Analysis like this definitely helps to avoid attrition in the continuation of the inclusion drives launched by the government. But if he was able to depict at least one successful measure like the NREGA, it would have acted as a much needed encouragement.
In a sporty manner, one can acknowledge that there is merit in Rachman’s expositions. It can be viewed as one of the several evaluations which should wake up and fasten the corrective measures domestically. India is indeed a changing scenario of a prospering country holding within a very large section of poor people
Rachman’s exercise is not the first one which highlighted the contrast within India. There are many institutions and organizations in the country which are working and implementing programmes supported and led by the government to overcome this backward situation. Rachman has not cared to mention at least one of them. Or he was not able to analyze the progress the country has achieved during the last decade with a fraction of the enthusiasm he has shown in illustrating the negatives.
India’s experience with misery and plenty simultaneously, is not unique to it. Detection and interpretation of the issue like that way is ignorance of history. Britain has a time in the pre-industrial period where crime and social unrest were high. The people, who gathered to see the execution of pick picketers, were pick- pocketed. Most of the criminals were exiled to new lands like Australia and South Africa. During that time, India was rich and built mega structures like the Taj Mahal.

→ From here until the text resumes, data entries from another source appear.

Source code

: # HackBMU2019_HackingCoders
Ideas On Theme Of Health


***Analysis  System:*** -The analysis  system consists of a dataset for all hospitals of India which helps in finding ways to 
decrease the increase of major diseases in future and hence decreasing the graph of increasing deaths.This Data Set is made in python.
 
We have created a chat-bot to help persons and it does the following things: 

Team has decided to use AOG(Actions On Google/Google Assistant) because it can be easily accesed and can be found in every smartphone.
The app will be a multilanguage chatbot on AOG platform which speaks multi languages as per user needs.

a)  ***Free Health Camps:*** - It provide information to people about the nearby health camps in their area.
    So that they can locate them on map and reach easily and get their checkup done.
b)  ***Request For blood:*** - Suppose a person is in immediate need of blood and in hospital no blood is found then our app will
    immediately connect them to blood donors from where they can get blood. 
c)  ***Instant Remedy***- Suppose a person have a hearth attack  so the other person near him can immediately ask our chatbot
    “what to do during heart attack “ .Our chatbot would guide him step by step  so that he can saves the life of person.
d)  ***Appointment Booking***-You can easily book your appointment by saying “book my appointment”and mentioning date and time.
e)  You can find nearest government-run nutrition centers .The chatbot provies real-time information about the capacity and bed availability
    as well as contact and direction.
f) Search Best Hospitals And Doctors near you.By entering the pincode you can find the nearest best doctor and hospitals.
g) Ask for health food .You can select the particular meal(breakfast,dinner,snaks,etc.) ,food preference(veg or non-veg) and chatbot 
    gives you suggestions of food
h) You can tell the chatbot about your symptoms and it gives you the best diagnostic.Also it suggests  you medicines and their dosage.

One should simultaneously, acknowledge that situation in the country on human development front is changing gradually. Literacy rates are going up, infant mortality is coming down, compared to their high levels. The process of improvement is taking place. But this element was missed in Rachman’s article. The appeasement of the rich and the landlord was started with the British rule to raise revenue. The equality scenario of the country is far better now and government’s inclusion programmes will find its result one may hope. History also tells that pre colonial India was egalitarian than post industrial Western society. Of course India and Africa may not have the opportunity to muscle their domestic economies with exploitation of natural resources of the colonies.
Borrowing the words of Prime Minister Dr. Manmohan Singh, “The world is not kind to those who do not tackle their own problems.” Policymakers and political leadership in India should understand their role in sorting the country’s deep rooted development problems, highlighted by Rachman. Anyway, India can be hopeful in alleviating poverty, because it is growing now.
Simultaneously, Europe also has a big problem to sort out for its own i.e., maintaining the prosperity it has achieved with the help of exploiting the present day poor countries. Rachman can be equally analytical in providing a solution for the situation that Europe is not able to pay its salary bills. The prediction that ‘the world is not kind to those who do not tackle their own problems.’ is equally applicable to the west.